RECORDS FOR PROCESSING

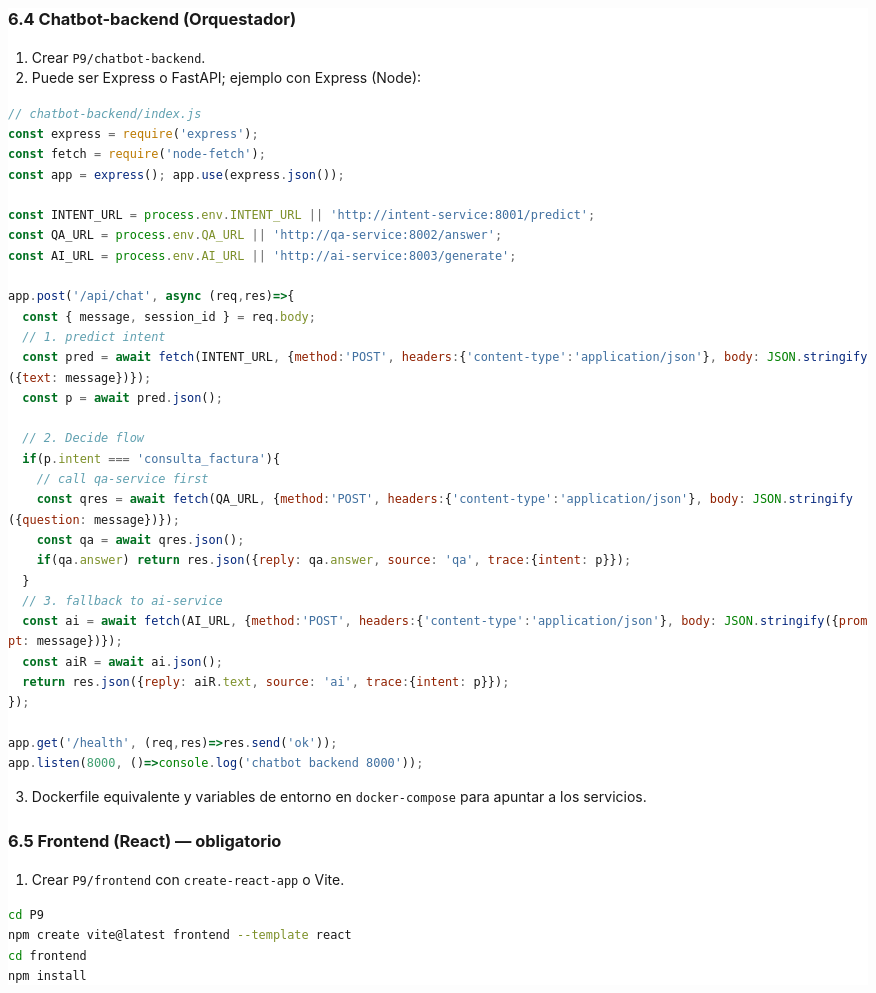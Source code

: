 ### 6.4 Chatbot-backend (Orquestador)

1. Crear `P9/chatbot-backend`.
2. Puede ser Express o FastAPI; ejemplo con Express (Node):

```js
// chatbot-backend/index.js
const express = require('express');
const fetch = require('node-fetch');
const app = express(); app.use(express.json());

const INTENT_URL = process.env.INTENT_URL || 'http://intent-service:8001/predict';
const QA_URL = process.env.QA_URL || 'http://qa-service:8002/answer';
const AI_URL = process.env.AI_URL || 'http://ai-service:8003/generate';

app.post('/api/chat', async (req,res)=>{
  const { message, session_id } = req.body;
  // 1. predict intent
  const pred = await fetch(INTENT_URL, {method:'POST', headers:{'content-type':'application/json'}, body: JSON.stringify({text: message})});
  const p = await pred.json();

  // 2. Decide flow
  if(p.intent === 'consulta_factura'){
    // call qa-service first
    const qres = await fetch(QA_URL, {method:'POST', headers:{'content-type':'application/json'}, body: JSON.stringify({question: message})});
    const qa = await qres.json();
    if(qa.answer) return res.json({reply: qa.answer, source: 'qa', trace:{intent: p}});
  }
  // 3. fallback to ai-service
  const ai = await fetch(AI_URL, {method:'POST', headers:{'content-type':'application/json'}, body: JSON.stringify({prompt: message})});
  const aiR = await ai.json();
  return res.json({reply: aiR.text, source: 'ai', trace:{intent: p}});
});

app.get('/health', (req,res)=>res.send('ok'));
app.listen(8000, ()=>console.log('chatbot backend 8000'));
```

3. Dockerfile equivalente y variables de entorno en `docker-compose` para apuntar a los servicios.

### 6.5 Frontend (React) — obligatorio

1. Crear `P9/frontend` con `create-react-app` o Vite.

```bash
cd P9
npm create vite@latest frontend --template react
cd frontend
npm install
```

PROBLEM DETAILS
For the word "application", tally the lines of the entries in which it appears and give the total alone.

WRITTEN RESPONSE
3